Devi dire che anche io sono orgoglioso di me. Mi sono esposto, ho gestito tutto a costo di mostrare quel che provo e non ci sono stati problemi, siamo tutti qua in piedi e non affonderemo, non di nuovo, non come prima. Una volta avrei vomitato in una situazione del genere, per espormi fino a questo punto e tirare fuori una tale rabbia. Oggi non tremo nemmeno. Alzo le mani mentre lo lascio realizzandolo come se fosse una sorta di rivelazione mistica.
Guardiamo entrambi le nostre mani e mentre le fissiamo ferme e sporche un po’ del suo sangue, lo capiamo nello stesso identico momento.
- Non tremi. - Realizza meravigliato cancellando in un istante ogni suoi problema, paura ed angoscia. - Je, non tremi! Hai tirato fuori il mondo, tutti i tuoi sentimenti più violenti e... e sei fermo! Sei tranquillo! - gli occhi mi brillano mentre sento una commozione bruciante per me stesso e lui che mi vede commuovermi per questo, si commuove a sua volta per me e mi stringe di slancio gettandomi le braccia al collo e soffocandomi. Mi bacia l’orecchio.
- Sono così orgoglioso di te! -
- Ed io di te! - Sottolineo. Mi sento così idiota ma glielo dico lo stesso.

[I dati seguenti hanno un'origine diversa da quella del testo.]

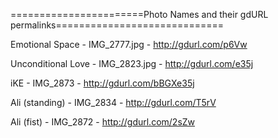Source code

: =======================Photo Names and their gdURL permalinks=============================

Emotional Space - IMG_2777.jpg - http://gdurl.com/p6Vw

Unconditional Love - IMG_2823.jpg - http://gdurl.com/e35j

iKE - IMG_2873 - http://gdurl.com/bBGXe35j

Ali (standing) - IMG_2834 - http://gdurl.com/T5rV

Ali (fist) - IMG_2872 - http://gdurl.com/2sZw


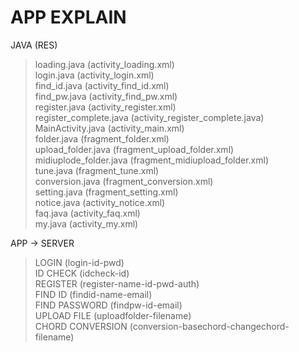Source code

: # APP EXPLAIN   
JAVA (RES)   
> loading.java (activity_loading.xml)   
> login.java (activity_login.xml)  
> find_id.java (activity_find_id.xml)  
> find_pw.java (activity_find_pw.xml)  
> register.java (activity_register.xml)  
> register_complete.java (activity_register_complete.java)  
> MainActivity.java (activity_main.xml)  
> folder.java (fragment_folder.xml)  
> upload_folder.java (fragment_upload_folder.xml)  
> midiuplode_folder.java (fragment_midiupload_folder.xml)  
> tune.java (fragment_tune.xml)  
> conversion.java (fragment_conversion.xml)  
> setting.java (fragment_setting.xml)  
> notice.java (activity_notice.xml)  
> faq.java (activity_faq.xml)  
> my.java (activity_my.xml)     

APP -> SERVER   
> LOGIN (login-id-pwd)  
> ID CHECK (idcheck-id)  
> REGISTER (register-name-id-pwd-auth)  
> FIND ID (findid-name-email)  
> FIND PASSWORD (findpw-id-email)  
> UPLOAD FILE (uploadfolder-filename)  
> CHORD CONVERSION (conversion-basechord-changechord-filename)  
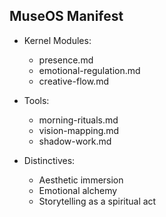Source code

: ## MuseOS Manifest

- Kernel Modules:
  - presence.md
  - emotional-regulation.md
  - creative-flow.md

- Tools:
  - morning-rituals.md
  - vision-mapping.md
  - shadow-work.md

- Distinctives:
  - Aesthetic immersion
  - Emotional alchemy
  - Storytelling as a spiritual act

Ricambio sollevato l’abbraccio mentre stringo la sua vita non certo sottile come la mia. Sorrido e stringo gli occhi.
Con lui è come una continua montagna russa, ma mentre prima era terrificante, ora è piacevole perché sai che in un modo o nell’altra arriveremo vivi a destinazione. Prima era solo un ‘quando moriremo?’

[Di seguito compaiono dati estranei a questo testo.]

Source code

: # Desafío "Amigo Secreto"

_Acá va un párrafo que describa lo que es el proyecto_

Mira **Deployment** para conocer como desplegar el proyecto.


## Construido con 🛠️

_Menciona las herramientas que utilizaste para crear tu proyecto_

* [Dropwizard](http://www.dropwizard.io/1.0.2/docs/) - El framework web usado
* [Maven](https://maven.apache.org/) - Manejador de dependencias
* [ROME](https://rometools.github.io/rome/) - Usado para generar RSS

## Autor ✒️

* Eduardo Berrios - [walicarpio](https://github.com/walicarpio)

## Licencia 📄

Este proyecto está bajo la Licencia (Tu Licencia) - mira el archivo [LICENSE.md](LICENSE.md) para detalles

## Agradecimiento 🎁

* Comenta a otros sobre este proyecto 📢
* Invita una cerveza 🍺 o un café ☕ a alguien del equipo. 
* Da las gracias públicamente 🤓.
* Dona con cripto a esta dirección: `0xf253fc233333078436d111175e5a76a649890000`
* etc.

Ci rilassiamo lentamente uno fra le braccia dell’altro mentre capiamo di aver fatto entrambi quello che dovevamo e di aver fatto degli importanti passi in avanti e... dannazione, che bene che mi sento.
- Leggero. - Mormora roco contro il mio orecchio. annuisco.
- Leggero. - è così che ci sentiamo entrambi. Leggeri. Da morire.
Dopo quello che abbiamo passato è strano dirlo.
- è bellissimo, è così che si fa, è così che si risorge e si rinasce, è così che si superano i problemi, il male, il buio, i demoni. È così che si fa. Ti fermi, li guardi in faccia, li svisceri in tutti i modi e poi vai oltre. -
- Affrontare tutto e risorgere. - Ripeto sintetico come mio solito. Si separa e sorride annuendo al settimo cielo, come se James fosse un vecchio brutto ricordo, come se fosse già passato al capitolo successivo.
- Sarà il tema del nuovo album, mostreremo come si risale. Abbiamo parlato di demoni per tutti gli altri album, in lungo ed in largo. Ora mostreremo come si fa a risalire. - Quando lo dice convinto ed entusiasta è come avere a che fare con uno schizofrenico e forse tanto sano non è, è vero. Ma se alla fine i risultati sono così chi se ne frega della sanità mentale?
- Lo sai che ti amo, vero? - Dico per l’ennesima volta, risultando il romantico che non voglio sembrare. Lui sorride ed annuisce baciandomi in risposta.
Le sue labbra sono così dolci e calde e morbide e la sua lingua intrecciata alla mia è così avvolgente, mi trasporta via leggero. Leggero.